La tecnologia agisce sul linguaggio e ne determina il costante sviluppo.
La società dell’informazione è passata dall’espressione verbale, alla stampa, alla multimedialità. I mezzi di comunicazione nati grazie ad internet creano spazi virtuali, interconnessi e d’immediata fruizione con ricadute sociali e nuove sfide professionali.
Parliamo di questi cambiamenti con Giovanni Minoli, un protagonista della scena televisiva dove ha anticipato fenomeni culturali valorizzando le peculiarità italiane. Giornalista, conduttore e produttore ha ideato programmi di grande successo fra cui “Mixer”, “La storia siamo noi”, “Quelli della notte” con Renzo Arbore e la soap opera “Un posto al sole”, per citarne solo alcuni. Attualmente collabora con Radio24 dove conduce la trasmissione di approfondimento Mix24.
Quali trasformazioni comporta il confronto fra televisione e nuovi media?

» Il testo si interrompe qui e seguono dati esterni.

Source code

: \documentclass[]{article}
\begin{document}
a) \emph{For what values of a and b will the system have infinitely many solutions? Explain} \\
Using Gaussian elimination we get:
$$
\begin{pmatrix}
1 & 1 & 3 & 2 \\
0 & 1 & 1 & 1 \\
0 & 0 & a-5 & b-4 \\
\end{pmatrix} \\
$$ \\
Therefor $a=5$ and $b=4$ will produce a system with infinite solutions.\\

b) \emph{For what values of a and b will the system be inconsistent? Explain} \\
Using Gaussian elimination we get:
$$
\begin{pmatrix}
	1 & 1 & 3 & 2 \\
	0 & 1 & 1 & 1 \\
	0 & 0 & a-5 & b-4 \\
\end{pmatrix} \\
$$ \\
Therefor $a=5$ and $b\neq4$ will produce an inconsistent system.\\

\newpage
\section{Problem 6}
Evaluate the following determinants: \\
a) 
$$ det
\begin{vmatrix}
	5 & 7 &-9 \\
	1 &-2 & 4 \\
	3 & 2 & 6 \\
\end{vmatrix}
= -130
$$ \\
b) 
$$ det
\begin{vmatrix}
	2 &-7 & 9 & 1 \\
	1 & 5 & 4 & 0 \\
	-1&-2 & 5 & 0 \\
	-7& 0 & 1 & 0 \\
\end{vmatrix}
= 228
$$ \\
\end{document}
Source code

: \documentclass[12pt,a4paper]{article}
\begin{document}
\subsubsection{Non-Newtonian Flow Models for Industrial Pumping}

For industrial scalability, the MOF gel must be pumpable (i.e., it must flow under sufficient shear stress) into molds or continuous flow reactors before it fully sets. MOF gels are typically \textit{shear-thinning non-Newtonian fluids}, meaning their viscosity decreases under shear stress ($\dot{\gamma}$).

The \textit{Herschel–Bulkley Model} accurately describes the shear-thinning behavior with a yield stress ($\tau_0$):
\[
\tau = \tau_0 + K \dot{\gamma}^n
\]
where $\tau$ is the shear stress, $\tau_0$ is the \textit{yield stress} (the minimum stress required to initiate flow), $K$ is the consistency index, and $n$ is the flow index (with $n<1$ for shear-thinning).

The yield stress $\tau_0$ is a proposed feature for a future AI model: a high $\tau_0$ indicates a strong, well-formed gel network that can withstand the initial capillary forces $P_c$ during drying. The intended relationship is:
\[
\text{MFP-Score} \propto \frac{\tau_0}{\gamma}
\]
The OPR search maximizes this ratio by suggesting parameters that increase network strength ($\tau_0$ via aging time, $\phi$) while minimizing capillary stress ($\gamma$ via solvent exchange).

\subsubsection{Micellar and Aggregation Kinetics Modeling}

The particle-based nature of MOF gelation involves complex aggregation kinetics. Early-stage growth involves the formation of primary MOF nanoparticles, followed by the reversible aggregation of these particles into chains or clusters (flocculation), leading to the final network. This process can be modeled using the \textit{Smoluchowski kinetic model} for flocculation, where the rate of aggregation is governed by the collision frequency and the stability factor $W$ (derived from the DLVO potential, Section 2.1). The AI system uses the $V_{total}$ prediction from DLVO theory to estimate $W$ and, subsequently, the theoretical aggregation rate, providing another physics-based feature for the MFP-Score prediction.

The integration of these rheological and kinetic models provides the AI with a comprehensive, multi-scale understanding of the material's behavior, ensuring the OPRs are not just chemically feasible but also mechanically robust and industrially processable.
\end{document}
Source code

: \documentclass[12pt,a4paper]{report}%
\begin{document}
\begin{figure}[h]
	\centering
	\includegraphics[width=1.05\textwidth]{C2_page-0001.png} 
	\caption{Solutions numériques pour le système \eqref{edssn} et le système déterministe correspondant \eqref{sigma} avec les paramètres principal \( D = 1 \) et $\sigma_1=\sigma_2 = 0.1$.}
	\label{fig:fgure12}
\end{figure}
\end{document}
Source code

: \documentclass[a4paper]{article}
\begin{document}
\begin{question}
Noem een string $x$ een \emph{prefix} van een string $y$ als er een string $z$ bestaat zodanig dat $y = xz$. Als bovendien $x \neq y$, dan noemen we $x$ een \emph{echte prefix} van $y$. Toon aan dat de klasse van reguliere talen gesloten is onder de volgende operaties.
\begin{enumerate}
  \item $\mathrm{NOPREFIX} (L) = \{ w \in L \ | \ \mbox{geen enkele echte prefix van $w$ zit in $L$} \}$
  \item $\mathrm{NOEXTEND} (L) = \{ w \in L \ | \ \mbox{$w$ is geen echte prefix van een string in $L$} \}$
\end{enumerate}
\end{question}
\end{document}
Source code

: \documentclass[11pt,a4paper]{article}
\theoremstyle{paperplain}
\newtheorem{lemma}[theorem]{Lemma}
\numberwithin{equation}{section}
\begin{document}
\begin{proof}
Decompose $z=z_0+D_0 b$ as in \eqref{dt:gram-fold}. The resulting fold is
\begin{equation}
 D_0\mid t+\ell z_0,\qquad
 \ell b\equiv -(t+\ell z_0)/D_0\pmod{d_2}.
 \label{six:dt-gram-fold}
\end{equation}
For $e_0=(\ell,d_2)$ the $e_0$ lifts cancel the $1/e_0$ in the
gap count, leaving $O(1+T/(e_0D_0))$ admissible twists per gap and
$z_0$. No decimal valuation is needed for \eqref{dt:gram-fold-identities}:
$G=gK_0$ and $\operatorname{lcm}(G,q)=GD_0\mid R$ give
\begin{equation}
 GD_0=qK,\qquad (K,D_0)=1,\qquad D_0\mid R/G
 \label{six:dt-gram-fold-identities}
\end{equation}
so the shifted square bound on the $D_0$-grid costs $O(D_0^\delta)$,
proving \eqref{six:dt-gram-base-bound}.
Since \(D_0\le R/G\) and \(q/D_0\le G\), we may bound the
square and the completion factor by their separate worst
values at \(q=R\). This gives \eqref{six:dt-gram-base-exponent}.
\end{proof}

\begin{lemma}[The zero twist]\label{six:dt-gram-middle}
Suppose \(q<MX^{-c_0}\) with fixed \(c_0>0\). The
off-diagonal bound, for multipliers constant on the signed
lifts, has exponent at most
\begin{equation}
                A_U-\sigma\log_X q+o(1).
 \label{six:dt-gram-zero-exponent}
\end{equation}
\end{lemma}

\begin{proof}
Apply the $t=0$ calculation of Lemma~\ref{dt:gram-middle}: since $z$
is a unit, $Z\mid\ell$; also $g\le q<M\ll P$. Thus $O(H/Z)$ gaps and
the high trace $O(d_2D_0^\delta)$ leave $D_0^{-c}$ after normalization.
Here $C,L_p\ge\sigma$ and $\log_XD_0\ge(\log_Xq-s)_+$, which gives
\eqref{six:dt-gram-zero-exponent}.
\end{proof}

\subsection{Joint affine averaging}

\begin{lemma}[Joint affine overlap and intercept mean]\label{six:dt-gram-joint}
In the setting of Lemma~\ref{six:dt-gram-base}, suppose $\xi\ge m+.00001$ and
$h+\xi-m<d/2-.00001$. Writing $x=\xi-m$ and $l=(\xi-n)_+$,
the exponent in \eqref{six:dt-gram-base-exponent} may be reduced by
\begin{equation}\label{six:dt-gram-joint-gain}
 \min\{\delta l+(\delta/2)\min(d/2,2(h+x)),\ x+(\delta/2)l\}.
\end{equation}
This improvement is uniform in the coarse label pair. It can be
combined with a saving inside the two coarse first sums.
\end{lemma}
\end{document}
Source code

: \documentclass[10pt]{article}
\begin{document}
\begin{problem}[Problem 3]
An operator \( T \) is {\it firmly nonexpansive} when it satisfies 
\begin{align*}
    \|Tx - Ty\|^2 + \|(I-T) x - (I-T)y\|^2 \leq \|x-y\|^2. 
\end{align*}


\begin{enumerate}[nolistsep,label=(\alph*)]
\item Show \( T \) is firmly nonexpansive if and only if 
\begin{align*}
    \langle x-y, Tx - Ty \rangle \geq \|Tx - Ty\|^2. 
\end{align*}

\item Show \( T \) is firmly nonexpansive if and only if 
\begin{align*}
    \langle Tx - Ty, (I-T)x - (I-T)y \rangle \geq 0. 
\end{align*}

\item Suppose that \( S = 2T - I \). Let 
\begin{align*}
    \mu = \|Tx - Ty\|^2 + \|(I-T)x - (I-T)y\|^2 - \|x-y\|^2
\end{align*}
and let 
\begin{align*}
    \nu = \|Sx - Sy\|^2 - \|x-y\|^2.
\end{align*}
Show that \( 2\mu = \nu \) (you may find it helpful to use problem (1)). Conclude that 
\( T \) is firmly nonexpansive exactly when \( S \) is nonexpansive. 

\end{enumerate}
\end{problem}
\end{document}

Ogni innovazione richiede che si capisca lo specifico di quella tecnologia.
Il teatro è un linguaggio, il cinema, la televisione ed internet sono linguaggi. In origine si è fatto il cinema a teatro fino a quando non si è capita la potenzialità del nuovo mezzo e si è elaborata una narrazione attraverso le riprese ed il montaggio.
Quando è arrivata la televisione, si è portato il teatro o il cinema sul piccolo schermo. Poco per volta la tecnologia ha spiegato agli autori che era una cosa diversa. Con internet siamo ancora agli inizi. Le web series incominciano solo ora ad essere una modalità di racconto separata dalla cronaca immediata di un twitter o di un selfie che in principio sembrano una cosa pazzesca e poi diventano una noia terribile.
I social media favoriscono la partecipazione. E’ una novità significativa?
L’interazione c’è sempre stata perché gli spettatori potevano telefonare nei programmi in diretta e la voce è meglio di un commento scritto al volo.
Le ultime tecnologie offrono una maggiore democratizzazione o si prestano ad una più sofisticata manipolazione?
Tutte e due le cose insieme. Le racconto una breve storiella. Si ricorda quando sono nate le televisioni libere? Prima erano libere, poi sono diventate private, poi è diventato Berlusconi. Capiterà la stessa cosa. È come la droga, le prime volte te la danno gratis davanti alla scuola. Non appena ti sei assuefatto devi iniziare a pagare.
Cosa significa questo? I processi di aggregazione e di concentrazione hanno sempre portato all’oligopolio ed al monopolio. E’ andata sempre così.
I nuovi media hanno necessità di un filtro. Chi lo deve porre?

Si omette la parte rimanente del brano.